Understanding What a Diversion Program Is for Drug Charges

If you were recently caught with drugs for the first time, you may be able to get out of going through a court trial if you agree to a diversion program. Before you accept this type of offer, it's important to hire a drug defense attorney to represent you. Your attorney can give you advice and help you make the best decision through this time, and he or she will help you better understand what a diversion program is.

What Is a Diversion Program?

A diversion program is something many courts offer to people that are charged with minor drug crimes. They are often used only for first-time offenders, but they can also be used for repeat offenders if the charges are minor.

When the court offers a diversion program, it means that you are agreeing to accept the drug charge; however, they will drop it off your record if you complete certain requirements. The requirements vary, but they can include:

  • Paying fines
  • Staying on probation for a certain length of time without getting into any type of criminal trouble during this time
  • Performing community service
  • Completing certain classes, such as anger management or drug education courses

If you decide to accept the diversion program offered to you, you must complete all necessary requirements. If you fail to do so, you could end up getting arrested and paying additional fines. You could also end up with a permanent criminal charge on your record.

Why Do Courts Offer This?

Courts offer diversion programs for a number of reasons, but here are the main two reasons:

  1. It gives people another chance—Courts are often more lenient with people that have clear criminal records, which is why they tend to offer these programs to people that have never committed crimes. When the court offers you a diversion program, it is giving you another chance and a way to keep your record clean, but you will have responsibilities to meet to make this work.
  2. It saves time and money in court—Courts are busy, and they would often rather offer diversion programs for minor crimes simply because this saves time and money for everyone involved.

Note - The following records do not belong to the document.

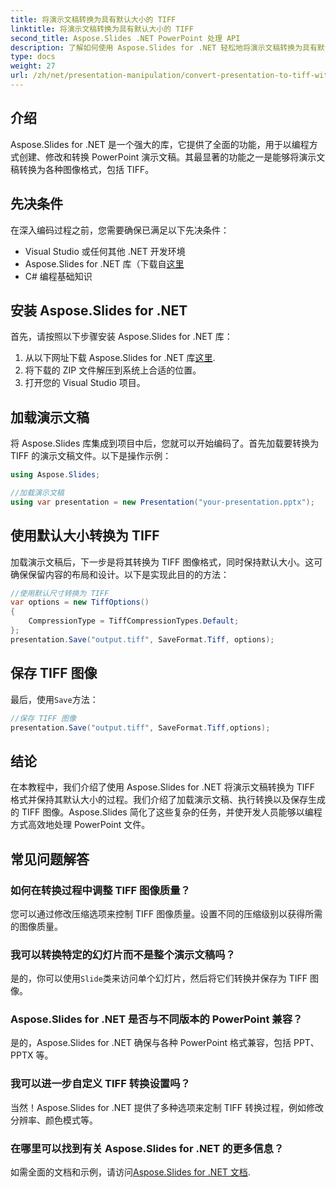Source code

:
 ```yaml
---
title: 将演示文稿转换为具有默认大小的 TIFF
linktitle: 将演示文稿转换为具有默认大小的 TIFF
second_title: Aspose.Slides .NET PowerPoint 处理 API
description: 了解如何使用 Aspose.Slides for .NET 轻松地将演示文稿转换为具有默认大小的 TIFF 图像。
type: docs
weight: 27
url: /zh/net/presentation-manipulation/convert-presentation-to-tiff-with-default-size/
---
```


## 介绍

Aspose.Slides for .NET 是一个强大的库，它提供了全面的功能，用于以编程方式创建、修改和转换 PowerPoint 演示文稿。其最显著的功能之一是能够将演示文稿转换为各种图像格式，包括 TIFF。

## 先决条件

在深入编码过程之前，您需要确保已满足以下先决条件：

- Visual Studio 或任何其他 .NET 开发环境
- Aspose.Slides for .NET 库（下载自[这里](https://downloads.aspose.com/slides/net)
- C# 编程基础知识

## 安装 Aspose.Slides for .NET

首先，请按照以下步骤安装 Aspose.Slides for .NET 库：

1. 从以下网址下载 Aspose.Slides for .NET 库[这里](https://downloads.aspose.com/slides/net).
2. 将下载的 ZIP 文件解压到系统上合适的位置。
3. 打开您的 Visual Studio 项目。

## 加载演示文稿

将 Aspose.Slides 库集成到项目中后，您就可以开始编码了。首先加载要转换为 TIFF 的演示文稿文件。以下是操作示例：

```csharp
using Aspose.Slides;

//加载演示文稿
using var presentation = new Presentation("your-presentation.pptx");
```

## 使用默认大小转换为 TIFF

加载演示文稿后，下一步是将其转换为 TIFF 图像格式，同时保持默认大小。这可确保保留内容的布局和设计。以下是实现此目的的方法：

```csharp
//使用默认尺寸转换为 TIFF
var options = new TiffOptions()
{
    CompressionType = TiffCompressionTypes.Default;
};
presentation.Save("output.tiff", SaveFormat.Tiff, options);
```

## 保存 TIFF 图像

最后，使用`Save`方法：

```csharp
//保存 TIFF 图像
presentation.Save("output.tiff", SaveFormat.Tiff,options);
```

## 结论

在本教程中，我们介绍了使用 Aspose.Slides for .NET 将演示文稿转换为 TIFF 格式并保持其默认大小的过程。我们介绍了加载演示文稿、执行转换以及保存生成的 TIFF 图像。Aspose.Slides 简化了这些复杂的任务，并使开发人员能够以编程方式高效地处理 PowerPoint 文件。

## 常见问题解答

### 如何在转换过程中调整 TIFF 图像质量？

您可以通过修改压缩选项来控制 TIFF 图像质量。设置不同的压缩级别以获得所需的图像质量。

### 我可以转换特定的幻灯片而不是整个演示文稿吗？

是的，你可以使用`Slide`类来访问单个幻灯片，然后将它们转换并保存为 TIFF 图像。

### Aspose.Slides for .NET 是否与不同版本的 PowerPoint 兼容？

是的，Aspose.Slides for .NET 确保与各种 PowerPoint 格式兼容，包括 PPT、PPTX 等。

### 我可以进一步自定义 TIFF 转换设置吗？

当然！Aspose.Slides for .NET 提供了多种选项来定制 TIFF 转换过程，例如修改分辨率、颜色模式等。

### 在哪里可以找到有关 Aspose.Slides for .NET 的更多信息？

如需全面的文档和示例，请访问[Aspose.Slides for .NET 文档](https://reference.aspose.com/slides/net).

If you are offered a diversion program, you will still have to go to court, and you will still need a lawyer. Your lawyer will help you understand what the program entails, and he or she can help you decide if this is the right route for you to take.

Do You Have to Accept It?

When the court offers a diversion program, it is a choice. You do not have to accept it if you don't want to; however, it is often better to accept it than to choose the alternative. If you choose not to accept it, the court will probably plan a trial date for you. This means that your case will go before a judge or jury, and they will decide what the outcome is.

One of the main reasons a person would decline a diversion program is if the person was truly innocent. Keep in mind though, that the court will decide whether you are guilty or innocent. If you have plenty of evidence to prove your innocence, this might work out fine for you. On the other hand, if you do not have evidence to prove your innocence, you might end up charged with a drug crime.

Accepting a diversion program is typically the best thing to do. While you will have to complete certain duties for the program, at least it offers a way to get the charges completely dropped. If you accept it and complete your requirements, the court will drop all charges. This is ideal if you plan to apply for a job in the future that requires background checks.

If you are not sure what you should do after being charged with a drug crime, hire a good drug defense attorney. He or she will help you understand your rights and your options.